Action item ::
Transcribe exactly the span of lines that begins the records and ends with the line holding "[Gem ~ active_model_serializers", both boundary lines included.

(Excerpts from a dataset)

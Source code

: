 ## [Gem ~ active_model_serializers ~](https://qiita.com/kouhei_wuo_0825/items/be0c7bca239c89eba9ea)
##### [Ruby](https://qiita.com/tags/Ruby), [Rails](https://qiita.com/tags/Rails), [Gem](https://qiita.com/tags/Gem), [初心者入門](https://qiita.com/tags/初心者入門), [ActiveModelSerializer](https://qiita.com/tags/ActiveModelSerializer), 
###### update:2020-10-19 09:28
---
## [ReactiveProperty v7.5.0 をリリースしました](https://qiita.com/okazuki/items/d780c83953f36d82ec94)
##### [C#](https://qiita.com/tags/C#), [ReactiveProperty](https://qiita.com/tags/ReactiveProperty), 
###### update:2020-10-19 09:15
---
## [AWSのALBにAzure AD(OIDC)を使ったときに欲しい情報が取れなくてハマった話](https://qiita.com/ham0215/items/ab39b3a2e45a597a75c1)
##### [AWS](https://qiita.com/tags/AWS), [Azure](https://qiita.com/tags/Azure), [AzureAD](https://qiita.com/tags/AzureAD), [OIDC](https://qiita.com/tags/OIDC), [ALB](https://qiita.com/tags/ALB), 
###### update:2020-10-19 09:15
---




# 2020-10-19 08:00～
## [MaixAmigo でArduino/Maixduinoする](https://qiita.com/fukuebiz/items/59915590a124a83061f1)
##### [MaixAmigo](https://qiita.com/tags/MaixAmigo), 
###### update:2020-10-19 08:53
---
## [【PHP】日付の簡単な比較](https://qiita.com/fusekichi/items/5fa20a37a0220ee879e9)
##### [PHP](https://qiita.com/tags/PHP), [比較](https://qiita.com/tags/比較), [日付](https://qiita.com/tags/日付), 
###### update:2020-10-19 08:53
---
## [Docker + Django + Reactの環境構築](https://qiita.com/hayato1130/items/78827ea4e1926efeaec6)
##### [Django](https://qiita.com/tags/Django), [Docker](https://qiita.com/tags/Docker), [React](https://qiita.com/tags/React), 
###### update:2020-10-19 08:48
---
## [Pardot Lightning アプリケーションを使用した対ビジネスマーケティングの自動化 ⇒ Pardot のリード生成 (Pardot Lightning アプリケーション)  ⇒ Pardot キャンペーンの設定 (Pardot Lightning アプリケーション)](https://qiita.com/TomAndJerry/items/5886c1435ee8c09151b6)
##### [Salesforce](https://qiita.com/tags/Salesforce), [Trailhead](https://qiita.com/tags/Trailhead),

Exercise result ::
Source code

: ## [Gem ~ active_model_serializers ~](https://qiita.com/kouhei_wuo_0825/items/be0c7bca239c89eba9ea)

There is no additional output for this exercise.